Hafiften kıkırdadı. Onu görmeyeli o kadar çok olmuştu ki sesini kaydedip sonra ses kaydını dinlerken telefona sarılıp belki yanımdaymış gibi hissedebilirim diye düşündüm.
"Bayan Winston, sesinizden yeni uyandığınız anlaşılıyor. Babanız olarak sizden bana doğruyu söylemenizi talep ediyorum."
Bir anda gözlerim gözyaşı kanallarımın ürettiği gereksiz sıvıdan dolayı çok yanlış bir zamanda yanmaya başladı. "Seni özledim baba." dedim daha çok ağlamamaya çalışarak. Yine de babam ağladığımı anladı.
"Hey hey hey, küçük denizkızı, ağlama lütfen. Seni çok özlediğimi biliyorsun. Ama çok meşgulüm. Boşluk bulduğum her fırsatta seni aramaya çalışıyorum." Burnumu çekip ağlamamı durdurmak için kafamı kaldırıp tavana baktım. Babam güldü. "Yarın beni hava alanından alır mısın?"
Gözlerimi ceketimin koluyla kuruladım. "Ne?"
"New York'a geliyorum."
"Ne?"
"New York'a-
"Uçağın ne zaman kalkıyor? Nerede kalacaksın? Evde mi, otelde mi? Senin için hemen evi hazırlarım lütfen evde kal. İzin alabilirim. Baba lütfen seni çok özledim. Lütfen lütfen lütfe-
"Tamam, peki tamam." dedi yapmacık bir bıkkınlıkla. "Evde kalırım."
Kendi kendime, sevinçten High School Musical'daki dans hareketlerini yapmaya başladım. "Eve gidip orayı hazırlayayım. Ama önce anahtarı bulmalıyım."
Babam boğazını temizleyince dans etmeyi bıraktım. "Beni hava alanından almayı unutma."
"Unutmam. Harry'yi aramalıyım. O yardım edebilir." dedim heyecanla.
"O da kim?" dedi babam imalı imalı.
Gözlerimi devirdim. "Baba."
Kahkaha attı. "Peki. Ama evleneceğiniz zaman bana haber ver."
"Seni seviyorum baba." dedim üzerine basa basa.

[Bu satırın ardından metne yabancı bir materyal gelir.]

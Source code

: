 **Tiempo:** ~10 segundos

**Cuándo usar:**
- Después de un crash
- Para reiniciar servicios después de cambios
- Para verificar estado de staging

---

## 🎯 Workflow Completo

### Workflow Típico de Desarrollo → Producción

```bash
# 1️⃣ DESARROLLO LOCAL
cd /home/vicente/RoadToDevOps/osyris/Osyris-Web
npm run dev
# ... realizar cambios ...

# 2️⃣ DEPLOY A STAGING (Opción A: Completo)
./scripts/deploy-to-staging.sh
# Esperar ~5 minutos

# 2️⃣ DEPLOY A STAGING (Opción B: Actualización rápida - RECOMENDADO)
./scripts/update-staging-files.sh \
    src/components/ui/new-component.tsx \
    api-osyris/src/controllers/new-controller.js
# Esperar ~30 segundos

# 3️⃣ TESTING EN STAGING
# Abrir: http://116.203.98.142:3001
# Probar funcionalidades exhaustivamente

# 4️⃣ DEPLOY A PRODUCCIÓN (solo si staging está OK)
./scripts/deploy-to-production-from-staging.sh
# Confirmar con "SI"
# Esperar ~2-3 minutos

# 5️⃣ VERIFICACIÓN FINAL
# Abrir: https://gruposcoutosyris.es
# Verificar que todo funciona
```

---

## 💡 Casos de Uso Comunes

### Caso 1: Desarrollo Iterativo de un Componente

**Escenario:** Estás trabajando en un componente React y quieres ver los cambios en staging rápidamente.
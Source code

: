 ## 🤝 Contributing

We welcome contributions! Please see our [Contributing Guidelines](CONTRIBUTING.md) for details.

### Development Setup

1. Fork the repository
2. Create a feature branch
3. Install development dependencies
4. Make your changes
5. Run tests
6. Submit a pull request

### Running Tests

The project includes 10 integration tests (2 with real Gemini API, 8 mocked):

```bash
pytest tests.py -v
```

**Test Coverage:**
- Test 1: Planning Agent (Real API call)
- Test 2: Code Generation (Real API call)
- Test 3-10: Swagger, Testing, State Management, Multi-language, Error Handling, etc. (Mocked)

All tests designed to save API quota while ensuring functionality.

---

"Seni seviyorum Jean." dedi babam da. Yüzünde alaycı bir gülümseme olduğu ses tonunda rahatça anlaşılıyordu.
Telefonu kapattıktan sonra Harry'yi aradım. Konuşmamız net ve kısaydı.
Şu şekilde bir giriş yaptım:
"Uyudun mu?"
Horlama sesi çıkardı. Yüzümü buruşturunca, yaptığımı görmüş gibi güldü. Gözlerimi devirdim. “Yardımına ihtiyacım var.” dedim.
“Üzgünüm ama müsait olduğumu sanmıyorum.”
Başımı iki yana salladım. “Harry, daha ne olduğunu bile söylemedim.” Bir çanta kaptım ve içine ince bir ceket, antika iPod’umu ve en üste de bir kitap koydum. Ne olur ne olmaz.